▶ **Dataset entries**
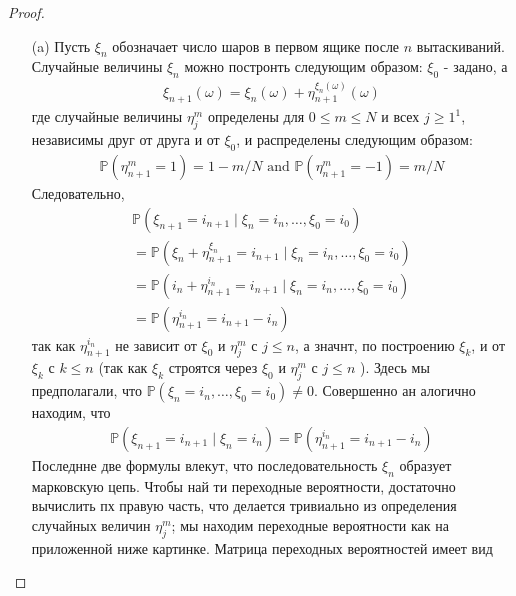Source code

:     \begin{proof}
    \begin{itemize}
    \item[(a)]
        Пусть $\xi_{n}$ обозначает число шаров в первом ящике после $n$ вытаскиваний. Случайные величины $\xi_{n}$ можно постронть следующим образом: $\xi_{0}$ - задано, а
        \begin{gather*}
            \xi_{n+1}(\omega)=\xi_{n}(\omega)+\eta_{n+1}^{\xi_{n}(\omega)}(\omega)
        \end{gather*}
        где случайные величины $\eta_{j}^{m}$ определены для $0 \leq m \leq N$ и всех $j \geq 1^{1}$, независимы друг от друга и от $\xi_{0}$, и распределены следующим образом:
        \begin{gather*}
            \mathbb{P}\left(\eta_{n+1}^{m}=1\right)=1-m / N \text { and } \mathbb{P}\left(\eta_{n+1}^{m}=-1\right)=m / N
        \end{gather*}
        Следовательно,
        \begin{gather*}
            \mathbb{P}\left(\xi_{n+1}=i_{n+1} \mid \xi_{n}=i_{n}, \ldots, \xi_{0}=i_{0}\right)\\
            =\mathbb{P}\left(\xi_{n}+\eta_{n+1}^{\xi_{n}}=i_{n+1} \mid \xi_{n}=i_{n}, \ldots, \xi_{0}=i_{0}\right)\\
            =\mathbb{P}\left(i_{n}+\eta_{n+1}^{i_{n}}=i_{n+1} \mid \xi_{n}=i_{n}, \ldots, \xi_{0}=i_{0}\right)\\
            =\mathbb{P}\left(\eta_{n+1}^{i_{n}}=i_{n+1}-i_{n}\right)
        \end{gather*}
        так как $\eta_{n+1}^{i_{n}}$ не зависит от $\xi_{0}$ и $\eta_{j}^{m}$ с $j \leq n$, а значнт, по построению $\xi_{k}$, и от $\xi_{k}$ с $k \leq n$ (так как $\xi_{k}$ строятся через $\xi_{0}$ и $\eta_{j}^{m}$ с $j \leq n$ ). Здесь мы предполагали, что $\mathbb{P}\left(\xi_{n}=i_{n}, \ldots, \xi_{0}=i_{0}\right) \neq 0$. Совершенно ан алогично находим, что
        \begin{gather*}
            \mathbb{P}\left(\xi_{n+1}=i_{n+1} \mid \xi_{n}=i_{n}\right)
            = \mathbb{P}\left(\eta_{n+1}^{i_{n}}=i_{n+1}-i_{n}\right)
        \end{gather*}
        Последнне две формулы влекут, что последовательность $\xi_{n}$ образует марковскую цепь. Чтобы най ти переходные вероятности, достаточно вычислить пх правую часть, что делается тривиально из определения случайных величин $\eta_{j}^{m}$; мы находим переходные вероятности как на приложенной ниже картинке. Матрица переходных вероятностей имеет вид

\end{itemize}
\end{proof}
==
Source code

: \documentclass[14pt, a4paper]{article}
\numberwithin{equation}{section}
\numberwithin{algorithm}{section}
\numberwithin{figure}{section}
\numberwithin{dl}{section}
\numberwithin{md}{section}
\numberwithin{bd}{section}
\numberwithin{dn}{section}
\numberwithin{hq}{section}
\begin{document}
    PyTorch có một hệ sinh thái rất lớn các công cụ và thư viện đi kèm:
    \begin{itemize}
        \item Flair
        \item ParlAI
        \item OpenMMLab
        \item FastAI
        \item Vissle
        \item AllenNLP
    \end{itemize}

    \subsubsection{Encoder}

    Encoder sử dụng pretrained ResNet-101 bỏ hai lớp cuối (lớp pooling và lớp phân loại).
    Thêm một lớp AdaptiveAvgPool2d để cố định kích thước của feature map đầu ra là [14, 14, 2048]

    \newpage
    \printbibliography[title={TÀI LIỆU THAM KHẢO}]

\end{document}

▶ **Task to carry out**
In the entries above, find every line with the word "mathbb" and list it.

▶ **Answer for the task**
            \mathbb{P}\left(\eta_{n+1}^{m}=1\right)=1-m / N \text { and } \mathbb{P}\left(\eta_{n+1}^{m}=-1\right)=m / N
            \mathbb{P}\left(\xi_{n+1}=i_{n+1} \mid \xi_{n}=i_{n}, \ldots, \xi_{0}=i_{0}\right)\\
            =\mathbb{P}\left(\xi_{n}+\eta_{n+1}^{\xi_{n}}=i_{n+1} \mid \xi_{n}=i_{n}, \ldots, \xi_{0}=i_{0}\right)\\
            =\mathbb{P}\left(i_{n}+\eta_{n+1}^{i_{n}}=i_{n+1} \mid \xi_{n}=i_{n}, \ldots, \xi_{0}=i_{0}\right)\\
            =\mathbb{P}\left(\eta_{n+1}^{i_{n}}=i_{n+1}-i_{n}\right)
        так как $\eta_{n+1}^{i_{n}}$ не зависит от $\xi_{0}$ и $\eta_{j}^{m}$ с $j \leq n$, а значнт, по построению $\xi_{k}$, и от $\xi_{k}$ с $k \leq n$ (так как $\xi_{k}$ строятся через $\xi_{0}$ и $\eta_{j}^{m}$ с $j \leq n$ ). Здесь мы предполагали, что $\mathbb{P}\left(\xi_{n}=i_{n}, \ldots, \xi_{0}=i_{0}\right) \neq 0$. Совершенно ан алогично находим, что
            \mathbb{P}\left(\xi_{n+1}=i_{n+1} \mid \xi_{n}=i_{n}\right)
            = \mathbb{P}\left(\eta_{n+1}^{i_{n}}=i_{n+1}-i_{n}\right)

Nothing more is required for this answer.